Given entries:

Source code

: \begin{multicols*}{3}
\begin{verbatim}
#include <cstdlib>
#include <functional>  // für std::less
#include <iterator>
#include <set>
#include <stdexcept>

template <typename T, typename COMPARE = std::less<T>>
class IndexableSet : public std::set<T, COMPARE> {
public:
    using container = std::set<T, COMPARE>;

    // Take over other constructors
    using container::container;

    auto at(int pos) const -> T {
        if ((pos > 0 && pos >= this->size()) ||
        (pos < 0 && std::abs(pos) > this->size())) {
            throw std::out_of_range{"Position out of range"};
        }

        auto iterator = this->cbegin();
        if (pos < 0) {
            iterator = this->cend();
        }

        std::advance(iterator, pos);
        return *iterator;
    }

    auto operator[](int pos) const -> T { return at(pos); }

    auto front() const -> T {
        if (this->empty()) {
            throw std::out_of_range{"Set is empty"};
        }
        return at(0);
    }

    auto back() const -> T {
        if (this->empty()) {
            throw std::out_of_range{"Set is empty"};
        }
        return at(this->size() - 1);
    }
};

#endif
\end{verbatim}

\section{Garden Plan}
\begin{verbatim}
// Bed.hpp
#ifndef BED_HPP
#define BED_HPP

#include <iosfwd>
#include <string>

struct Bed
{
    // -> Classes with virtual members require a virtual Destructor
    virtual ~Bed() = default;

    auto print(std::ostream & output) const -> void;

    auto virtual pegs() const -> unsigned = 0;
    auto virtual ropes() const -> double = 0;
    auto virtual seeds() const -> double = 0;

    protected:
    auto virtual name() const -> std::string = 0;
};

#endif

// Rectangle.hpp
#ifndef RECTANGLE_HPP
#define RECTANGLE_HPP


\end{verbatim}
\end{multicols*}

What you have to do:
In the records above, find the line with "auto back() const"; write out exactly that line and each one after it, stopping after the line with "#include <string>".

Exercise answer:
    auto back() const -> T {
        if (this->empty()) {
            throw std::out_of_range{"Set is empty"};
        }
        return at(this->size() - 1);
    }
};

#endif
\end{verbatim}

\section{Garden Plan}
\begin{verbatim}
// Bed.hpp
#ifndef BED_HPP
#define BED_HPP

#include <iosfwd>
#include <string>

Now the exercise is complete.